László Krasznahorkai’nin kült eseri Şeytan Tangosu, Bülent Şimşek’in titiz çevirisiyle okurlarla buluştu. Can Yayınları tarafından yayımlanan roman, distopik bir atmosferde geçen sıra dışı bir öykü sunuyor.
Romanın tanıtım metninden bir bölüm, karakterin iç dünyasına odaklanıyor: “Yalnız olmadığına sevindi; Pisicik hâlâ ısıtıyordu karnını. ‘Evet,’ dedi sesini yükseltmeden önüne bakıp, ‘melekler bunu görür ve anlar.’ İçinde bir huzur hissetti ve dört bir yanındaki ağaçlar, yol, yağmur ve gece de hep birlikte bir huzur yayıyordu. ‘Olan biten her şey iyi,’ diye düşündü. Her şey basitleşmişti, mutlak biçimde. Yolun iki yanında düzgün adımlarla ilerleyen, dımdızlak akasya ağaçlarına, birkaç metre önünde artık karanlığın içinde yitiveren kırlara baktı. Yağmur ve çamurun boğucu kokusunu duyuyor, doğru ve tam olması gerektiği gibi davrandığını yanılmaz bir şekilde biliyordu.”

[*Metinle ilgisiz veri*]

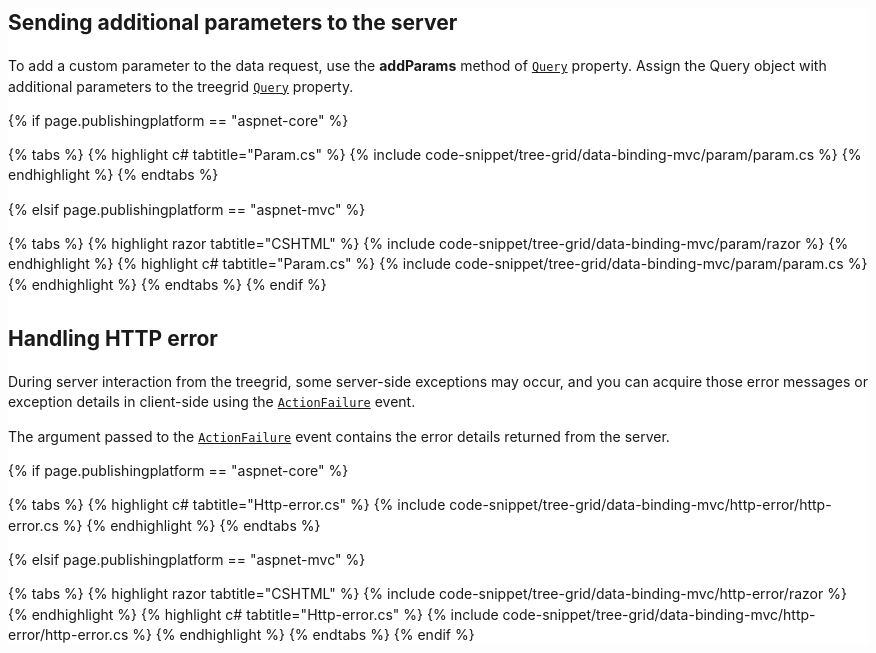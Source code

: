 

## Sending additional parameters to the server

To add a custom parameter to the data request, use the **addParams** method of [`Query`](https://help.syncfusion.com/cr/cref_files/aspnetcore-js2/Syncfusion.EJ2~Syncfusion.EJ2.TreeGrid.TreeGrid~Query.html) property. Assign the Query object with additional parameters to the treegrid [`Query`](https://help.syncfusion.com/cr/cref_files/aspnetcore-js2/Syncfusion.EJ2~Syncfusion.EJ2.TreeGrid.TreeGrid~Query.html) property.

{% if page.publishingplatform == "aspnet-core" %}

{% tabs %}
{% highlight c# tabtitle="Param.cs" %}
{% include code-snippet/tree-grid/data-binding-mvc/param/param.cs %}
{% endhighlight %}
{% endtabs %}

{% elsif page.publishingplatform == "aspnet-mvc" %}

{% tabs %}
{% highlight razor tabtitle="CSHTML" %}
{% include code-snippet/tree-grid/data-binding-mvc/param/razor %}
{% endhighlight %}
{% highlight c# tabtitle="Param.cs" %}
{% include code-snippet/tree-grid/data-binding-mvc/param/param.cs %}
{% endhighlight %}
{% endtabs %}
{% endif %}



## Handling HTTP error

During server interaction from the treegrid, some server-side exceptions may occur, and you can acquire those error messages or exception details
in client-side using the [`ActionFailure`](https://help.syncfusion.com/cr/cref_files/aspnetcore-js2/Syncfusion.EJ2~Syncfusion.EJ2.TreeGrid.TreeGrid~ActionFailure.html) event.

The argument passed to the [`ActionFailure`](https://help.syncfusion.com/cr/cref_files/aspnetcore-js2/Syncfusion.EJ2~Syncfusion.EJ2.TreeGrid.TreeGrid~ActionFailure.html) event contains the error details returned from the server.

{% if page.publishingplatform == "aspnet-core" %}

{% tabs %}
{% highlight c# tabtitle="Http-error.cs" %}
{% include code-snippet/tree-grid/data-binding-mvc/http-error/http-error.cs %}
{% endhighlight %}
{% endtabs %}

{% elsif page.publishingplatform == "aspnet-mvc" %}

{% tabs %}
{% highlight razor tabtitle="CSHTML" %}
{% include code-snippet/tree-grid/data-binding-mvc/http-error/razor %}
{% endhighlight %}
{% highlight c# tabtitle="Http-error.cs" %}
{% include code-snippet/tree-grid/data-binding-mvc/http-error/http-error.cs %}
{% endhighlight %}
{% endtabs %}
{% endif %}
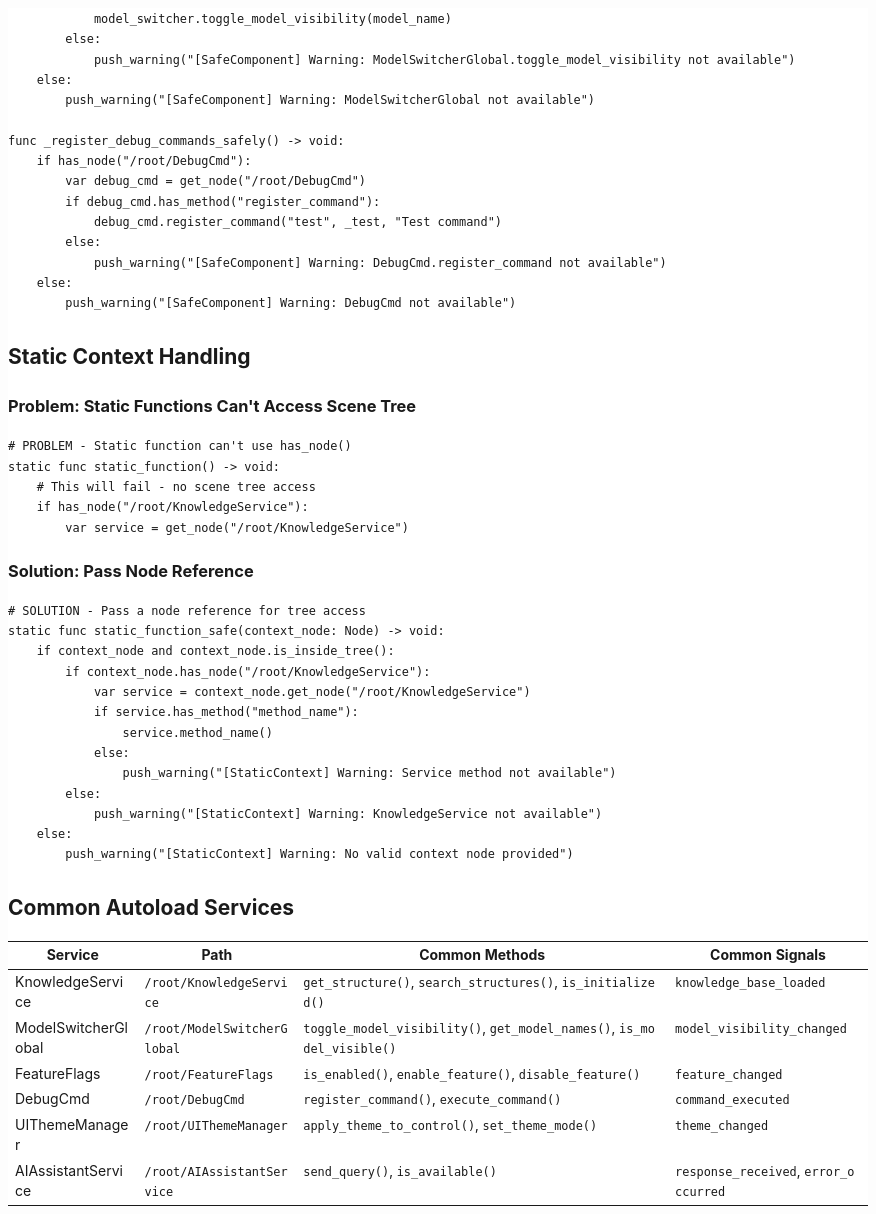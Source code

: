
```gdscript
            model_switcher.toggle_model_visibility(model_name)
        else:
            push_warning("[SafeComponent] Warning: ModelSwitcherGlobal.toggle_model_visibility not available")
    else:
        push_warning("[SafeComponent] Warning: ModelSwitcherGlobal not available")

func _register_debug_commands_safely() -> void:
    if has_node("/root/DebugCmd"):
        var debug_cmd = get_node("/root/DebugCmd")
        if debug_cmd.has_method("register_command"):
            debug_cmd.register_command("test", _test, "Test command")
        else:
            push_warning("[SafeComponent] Warning: DebugCmd.register_command not available")
    else:
        push_warning("[SafeComponent] Warning: DebugCmd not available")
```

## Static Context Handling

### Problem: Static Functions Can't Access Scene Tree
```gdscript
# PROBLEM - Static function can't use has_node()
static func static_function() -> void:
    # This will fail - no scene tree access
    if has_node("/root/KnowledgeService"):
        var service = get_node("/root/KnowledgeService")
```

### Solution: Pass Node Reference
```gdscript
# SOLUTION - Pass a node reference for tree access
static func static_function_safe(context_node: Node) -> void:
    if context_node and context_node.is_inside_tree():
        if context_node.has_node("/root/KnowledgeService"):
            var service = context_node.get_node("/root/KnowledgeService")
            if service.has_method("method_name"):
                service.method_name()
            else:
                push_warning("[StaticContext] Warning: Service method not available")
        else:
            push_warning("[StaticContext] Warning: KnowledgeService not available")
    else:
        push_warning("[StaticContext] Warning: No valid context node provided")
```

## Common Autoload Services

| Service | Path | Common Methods | Common Signals |
|---------|------|----------------|----------------|
| KnowledgeService | `/root/KnowledgeService` | `get_structure()`, `search_structures()`, `is_initialized()` | `knowledge_base_loaded` |
| ModelSwitcherGlobal | `/root/ModelSwitcherGlobal` | `toggle_model_visibility()`, `get_model_names()`, `is_model_visible()` | `model_visibility_changed` |
| FeatureFlags | `/root/FeatureFlags` | `is_enabled()`, `enable_feature()`, `disable_feature()` | `feature_changed` |
| DebugCmd | `/root/DebugCmd` | `register_command()`, `execute_command()` | `command_executed` |
| UIThemeManager | `/root/UIThemeManager` | `apply_theme_to_control()`, `set_theme_mode()` | `theme_changed` |
| AIAssistantService | `/root/AIAssistantService` | `send_query()`, `is_available()` | `response_received`, `error_occurred` |
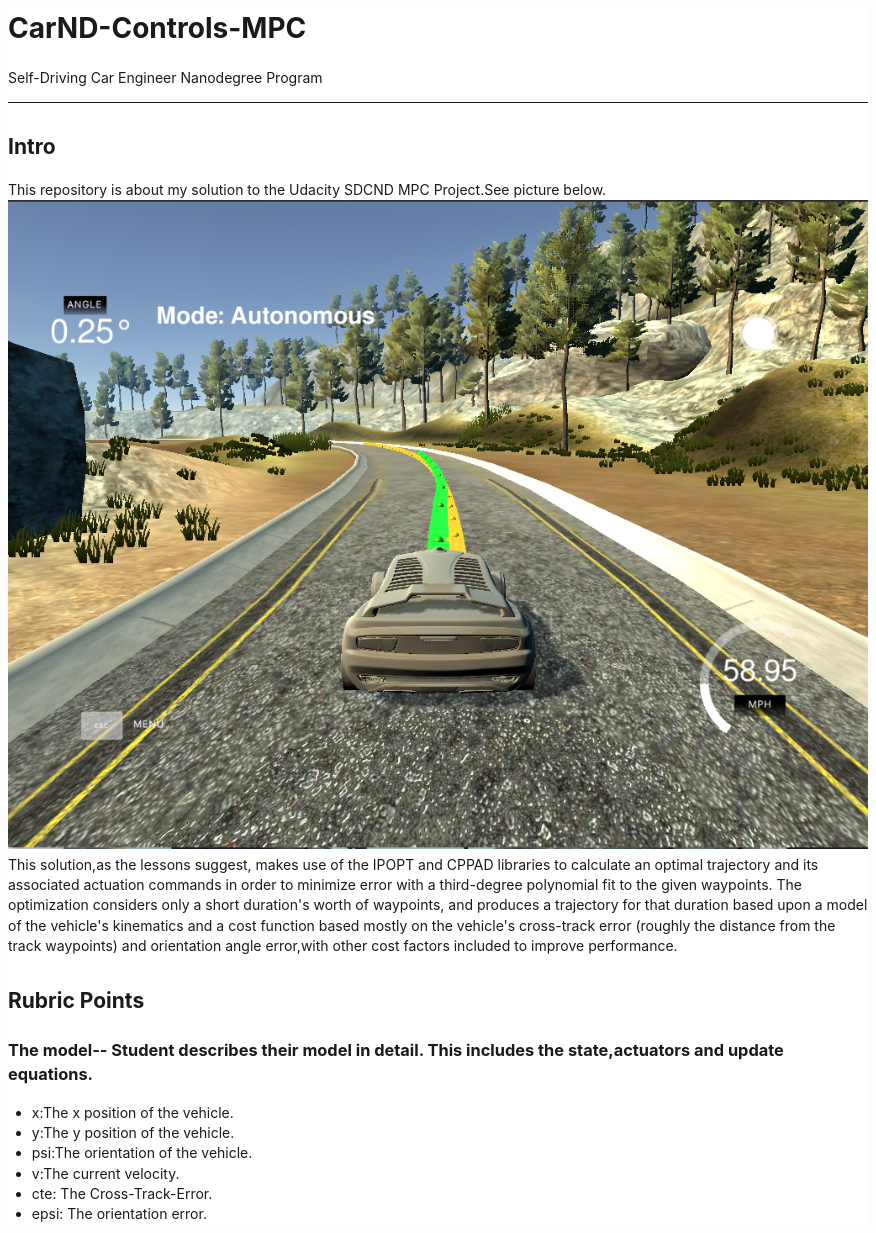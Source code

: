# CarND-Controls-MPC
Self-Driving Car Engineer Nanodegree Program

---
## Intro
This repository is about my solution to the Udacity SDCND MPC Project.See picture below.
![image text](demo.png)
This solution,as the lessons suggest, makes use of the IPOPT and CPPAD libraries to calculate an optimal trajectory and its associated actuation commands in order to minimize error with a third-degree polynomial fit to the given waypoints. The optimization considers only a short duration's worth of waypoints, and produces a trajectory for that duration based upon a model of the vehicle's kinematics and a cost function based mostly on the vehicle's cross-track error (roughly the distance from the track waypoints) and orientation angle error,with other cost factors included to improve performance.

## Rubric Points
### The model-- Student describes their model in detail. This includes the state,actuators and update equations.
- x:The x position of the vehicle.
- y:The y position of the vehicle.
- psi:The orientation of the vehicle.
- v:The current velocity.
- cte: The Cross-Track-Error.
- epsi: The orientation error.
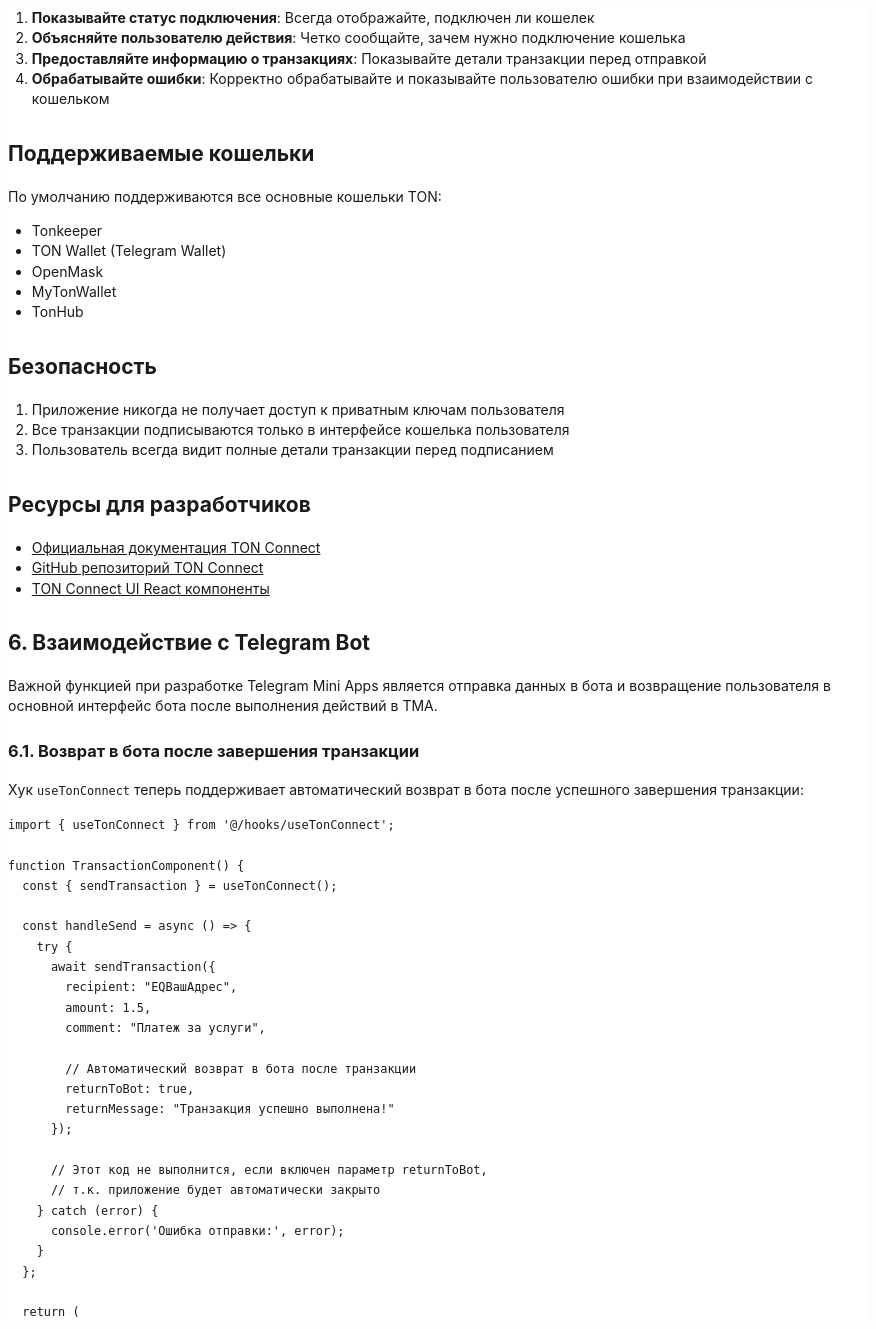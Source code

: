 1. **Показывайте статус подключения**: Всегда отображайте, подключен ли кошелек
2. **Объясняйте пользователю действия**: Четко сообщайте, зачем нужно подключение кошелька
3. **Предоставляйте информацию о транзакциях**: Показывайте детали транзакции перед отправкой
4. **Обрабатывайте ошибки**: Корректно обрабатывайте и показывайте пользователю ошибки при взаимодействии с кошельком

## Поддерживаемые кошельки

По умолчанию поддерживаются все основные кошельки TON:

- Tonkeeper
- TON Wallet (Telegram Wallet)
- OpenMask
- MyTonWallet
- TonHub

## Безопасность

1. Приложение никогда не получает доступ к приватным ключам пользователя
2. Все транзакции подписываются только в интерфейсе кошелька пользователя
3. Пользователь всегда видит полные детали транзакции перед подписанием

## Ресурсы для разработчиков

- [Официальная документация TON Connect](https://docs.ton.org/develop/dapps/ton-connect/)
- [GitHub репозиторий TON Connect](https://github.com/ton-connect/sdk)
- [TON Connect UI React компоненты](https://github.com/ton-connect/sdk/tree/main/packages/ui-react)

## 6. Взаимодействие с Telegram Bot

Важной функцией при разработке Telegram Mini Apps является отправка данных в бота и возвращение пользователя в основной интерфейс бота после выполнения действий в TMA.

### 6.1. Возврат в бота после завершения транзакции

Хук `useTonConnect` теперь поддерживает автоматический возврат в бота после успешного завершения транзакции:

```tsx
import { useTonConnect } from '@/hooks/useTonConnect';

function TransactionComponent() {
  const { sendTransaction } = useTonConnect();
  
  const handleSend = async () => {
    try {
      await sendTransaction({
        recipient: "EQВашАдрес",
        amount: 1.5,
        comment: "Платеж за услуги",
        
        // Автоматический возврат в бота после транзакции
        returnToBot: true,
        returnMessage: "Транзакция успешно выполнена!"
      });
      
      // Этот код не выполнится, если включен параметр returnToBot,
      // т.к. приложение будет автоматически закрыто
    } catch (error) {
      console.error('Ошибка отправки:', error);
    }
  };
  
  return (
```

Şeytan Tangosu, Macaristan’ın ücra bir köyünde, hayatın adeta durduğu bir zamanda geçiyor. Sonbahar yağmurlarının kasveti altında, köy halkı umutlarını yitirmiş, birbirlerine olan güvenleri sarsılmıştır. İçlerindeki iyilik duygusu ve dayanışma ruhu kaybolmaya yüz tutarken, tek çare olarak bu diyardan uzaklaşma planları yapmaktadırlar. Bu umutsuz bekleyiş, yıllar önce öldüğü sanılan Irimias’ın beklenmedik dönüşüyle yeni bir boyut kazanır. Irimias’ın gelişiyle köy halkı, ilk defa birlik olup kendilerini onun kararlarına teslim ederler.
Krasznahorkai, romanında sembolik bir dil kullanarak yaşamın karmaşıklığını ve döngüselliğini ele alıyor. Örümceklerin sürekli ağ örmesi, gökyüzünde daireler çizen kargalar, başıboş dolaşan atlar ve birbirini tekrarlayan mevsimler, romanın olay örgüsünü çevreleyen önemli imgeler olarak dikkat çekiyor. Yazar, bu semboller aracılığıyla insan doğasının ve toplumsal dinamiklerin derinliklerine iniyor.